Kant, Hegel, Schopenhauer and Shakespeare all have a role in literary showman Czech-born, Paris-based Milan Kundera’s first novel in 13 years. It is a mellow, very French confection best described as a frolicsome meditation, full of charm and gaiety, lightly served on a discreet bed of sadness.
There is wit and playfulness as well as the customary Kundera sexism. Never a man to hang around – and for all the wry humour, an urgency is lurking – Kundera begins with Alain whose thoughts on a Parisian June morning focus on the erotic allure of the female navel. On sighting one at close quarters in a city apparently full of bare midriffs on display, he is “captivated; captivated and even disturbed”.
Cue Leopold Bloom who may well be nudging Alain with tentative speculations as to the true physical appeal of womankind whose seductive power “no longer resided in their thighs, their buttocks, or even their breasts, but in that small round hole located at the centre of the body.”
It may sound trivial – and it does – but Kundera, having always been committed to his admittedly erotic philosophy of life, is obviously taking on the universe in general, as conventional narrative has never much interested him, at least not much once he wrote The Unbearable Lightness of Being (1984) a relatively straightforward tale about a young doctor caught between two very different women in repressed, post-1968 Czechoslovakia. That novel, first published in French, then in the original Czech a year later, made him internationally famous. But even then, Kundera was already looking beyond convention. For him, it is life, the metaphysical realities and the details that make up life, which are important.
About the same time as Alain is contemplating the female body, another of Kundera’s four main, lightly-drawn characters – all friends, all male – is introduced.

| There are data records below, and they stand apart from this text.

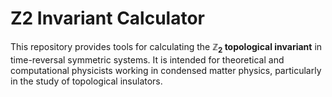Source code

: # Z2 Invariant Calculator

This repository provides tools for calculating the **$\mathbb{Z}_2$ topological invariant** in time-reversal symmetric systems. It is intended for theoretical and computational physicists working in condensed matter physics, particularly in the study of topological insulators.
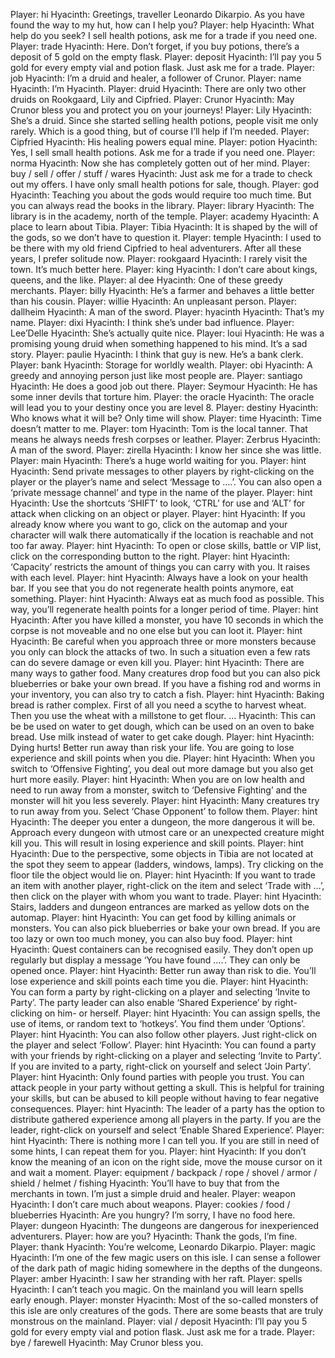 Player: hi
Hyacinth: Greetings, traveller Leonardo Dikarpio. As you have found the way to my hut, how can I help you?
Player: help
Hyacinth: What help do you seek? I sell health potions, ask me for a trade if you need one.
Player: trade
Hyacinth: Here. Don’t forget, if you buy potions, there’s a deposit of 5 gold on the empty flask.
Player: deposit
Hyacinth: I’ll pay you 5 gold for every empty vial and potion flask. Just ask me for a trade.
Player: job
Hyacinth: I’m a druid and healer, a follower of Crunor.
Player: name
Hyacinth: I’m Hyacinth.
Player: druid
Hyacinth: There are only two other druids on Rookgaard, Lily and Cipfried.
Player: Crunor
Hyacinth: May Crunor bless you and protect you on your journeys!
Player: Lily
Hyacinth: She’s a druid. Since she started selling health potions, people visit me only rarely. Which is a good thing, but of course I’ll help if I’m needed.
Player: Cipfried
Hyacinth: His healing powers equal mine.
Player: potion
Hyacinth: Yes, I sell small health potions. Ask me for a trade if you need one.
Player: norma
Hyacinth: Now she has completely gotten out of her mind.
Player: buy / sell / offer / stuff / wares
Hyacinth: Just ask me for a trade to check out my offers. I have only small health potions for sale, though.
Player: god
Hyacinth: Teaching you about the gods would require too much time. But you can always read the books in the library.
Player: library
Hyacinth: The library is in the academy, north of the temple.
Player: academy
Hyacinth: A place to learn about Tibia.
Player: Tibia
Hyacinth: It is shaped by the will of the gods, so we don’t have to question it.
Player: temple
Hyacinth: I used to be there with my old friend Cipfried to heal adventurers. After all these years, I prefer solitude now.
Player: rookgaard
Hyacinth: I rarely visit the town. It’s much better here.
Player: king
Hyacinth: I don’t care about kings, queens, and the like.
Player: al dee
Hyacinth: One of these greedy merchants.
Player: billy
Hyacinth: He’s a farmer and behaves a little better than his cousin.
Player: willie
Hyacinth: An unpleasant person.
Player: dallheim
Hyacinth: A man of the sword.
Player: hyacinth
Hyacinth: That’s my name.
Player: dixi
Hyacinth: I think she’s under bad influence.
Player: Lee’Delle
Hyacinth: She’s actually quite nice.
Player: loui
Hyacinth: He was a promising young druid when something happened to his mind. It’s a sad story.
Player: paulie
Hyacinth: I think that guy is new. He’s a bank clerk.
Player: bank
Hyacinth: Storage for worldly wealth.
Player: obi
Hyacinth: A greedy and annoying person just like most people are.
Player: santiago
Hyacinth: He does a good job out there.
Player: Seymour
Hyacinth: He has some inner devils that torture him.
Player: the oracle
Hyacinth: The oracle will lead you to your destiny once you are level 8.
Player: destiny
Hyacinth: Who knows what it will be? Only time will show.
Player: time
Hyacinth: Time doesn’t matter to me.
Player: tom
Hyacinth: Tom is the local tanner. That means he always needs fresh corpses or leather.
Player: Zerbrus
Hyacinth: A man of the sword.
Player: zirella
Hyacinth: I know her since she was little.
Player: main
Hyacinth: There’s a huge world waiting for you.
Player: hint
Hyacinth: Send private messages to other players by right-clicking on the player or the player’s name and select ‘Message to ….’. You can also open a ‘private message channel’ and type in the name of the player.
Player: hint
Hyacinth: Use the shortcuts ‘SHIFT’ to look, ‘CTRL’ for use and ‘ALT’ for attack when clicking on an object or player.
Player: hint
Hyacinth: If you already know where you want to go, click on the automap and your character will walk there automatically if the location is reachable and not too far away.
Player: hint
Hyacinth: To open or close skills, battle or VIP list, click on the corresponding button to the right.
Player: hint
Hyacinth: ‘Capacity’ restricts the amount of things you can carry with you. It raises with each level.
Player: hint
Hyacinth: Always have a look on your health bar. If you see that you do not regenerate health points anymore, eat something.
Player: hint
Hyacinth: Always eat as much food as possible. This way, you’ll regenerate health points for a longer period of time.
Player: hint
Hyacinth: After you have killed a monster, you have 10 seconds in which the corpse is not moveable and no one else but you can loot it.
Player: hint
Hyacinth: Be careful when you approach three or more monsters because you only can block the attacks of two. In such a situation even a few rats can do severe damage or even kill you.
Player: hint
Hyacinth: There are many ways to gather food. Many creatures drop food but you can also pick blueberries or bake your own bread. If you have a fishing rod and worms in your inventory, you can also try to catch a fish.
Player: hint
Hyacinth: Baking bread is rather complex. First of all you need a scythe to harvest wheat. Then you use the wheat with a millstone to get flour. …
Hyacinth: This can be be used on water to get dough, which can be used on an oven to bake bread. Use milk instead of water to get cake dough.
Player: hint
Hyacinth: Dying hurts! Better run away than risk your life. You are going to lose experience and skill points when you die.
Player: hint
Hyacinth: When you switch to ‘Offensive Fighting’, you deal out more damage but you also get hurt more easily.
Player: hint
Hyacinth: When you are on low health and need to run away from a monster, switch to ‘Defensive Fighting’ and the monster will hit you less severely.
Player: hint
Hyacinth: Many creatures try to run away from you. Select ‘Chase Opponent’ to follow them.
Player: hint
Hyacinth: The deeper you enter a dungeon, the more dangerous it will be. Approach every dungeon with utmost care or an unexpected creature might kill you. This will result in losing experience and skill points.
Player: hint
Hyacinth: Due to the perspective, some objects in Tibia are not located at the spot they seem to appear (ladders, windows, lamps). Try clicking on the floor tile the object would lie on.
Player: hint
Hyacinth: If you want to trade an item with another player, right-click on the item and select ‘Trade with …’, then click on the player with whom you want to trade.
Player: hint
Hyacinth: Stairs, ladders and dungeon entrances are marked as yellow dots on the automap.
Player: hint
Hyacinth: You can get food by killing animals or monsters. You can also pick blueberries or bake your own bread. If you are too lazy or own too much money, you can also buy food.
Player: hint
Hyacinth: Quest containers can be recognised easily. They don’t open up regularly but display a message ‘You have found ….’. They can only be opened once.
Player: hint
Hyacinth: Better run away than risk to die. You’ll lose experience and skill points each time you die.
Player: hint
Hyacinth: You can form a party by right-clicking on a player and selecting ‘Invite to Party’. The party leader can also enable ‘Shared Experience’ by right-clicking on him- or herself.
Player: hint
Hyacinth: You can assign spells, the use of items, or random text to ‘hotkeys’. You find them under ‘Options’.
Player: hint
Hyacinth: You can also follow other players. Just right-click on the player and select ‘Follow’.
Player: hint
Hyacinth: You can found a party with your friends by right-clicking on a player and selecting ‘Invite to Party’. If you are invited to a party, right-click on yourself and select ‘Join Party’.
Player: hint
Hyacinth: Only found parties with people you trust. You can attack people in your party without getting a skull. This is helpful for training your skills, but can be abused to kill people without having to fear negative consequences.
Player: hint
Hyacinth: The leader of a party has the option to distribute gathered experience among all players in the party. If you are the leader, right-click on yourself and select ‘Enable Shared Experience’.
Player: hint
Hyacinth: There is nothing more I can tell you. If you are still in need of some hints, I can repeat them for you.
Player: hint
Hyacinth: If you don’t know the meaning of an icon on the right side, move the mouse cursor on it and wait a moment.
Player: equipment / backpack / rope / shovel / armor / shield / helmet / fishing
Hyacinth: You’ll have to buy that from the merchants in town. I’m just a simple druid and healer.
Player: weapon
Hyacinth: I don’t care much about weapons.
Player: cookies / food / blueberries
Hyacinth: Are you hungry? I’m sorry, I have no food here.
Player: dungeon
Hyacinth: The dungeons are dangerous for inexperienced adventurers.
Player: how are you?
Hyacinth: Thank the gods, I’m fine.
Player: thank
Hyacinth: You’re welcome, Leonardo Dikarpio.
Player: magic
Hyacinth: I’m one of the few magic users on this isle. I can sense a follower of the dark path of magic hiding somewhere in the depths of the dungeons.
Player: amber
Hyacinth: I saw her stranding with her raft.
Player: spells
Hyacinth: I can’t teach you magic. On the mainland you will learn spells early enough.
Player: monster
Hyacinth: Most of the so-called monsters of this isle are only creatures of the gods. There are some beasts that are truly monstrous on the mainland.
Player: vial / deposit
Hyacinth: I’ll pay you 5 gold for every empty vial and potion flask. Just ask me for a trade.
Player: bye / farewell
Hyacinth: May Crunor bless you.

“Ramon was approaching the museum at the edge of the Luxembourg Gardens, where for the past month Chagall paintings were on exhibit.”
He wants to see them but does not have the patience required for queuing. The Joycean methodology is sustained. Kundera’s Paris enjoys a fleeting variation of Joyce’s Dublin while the narrative, particularly in the many sequences of offbeat dialogue, almost immediately establishes itself as a French movie enfolding scene by scene under the gleeful direction of Kundera.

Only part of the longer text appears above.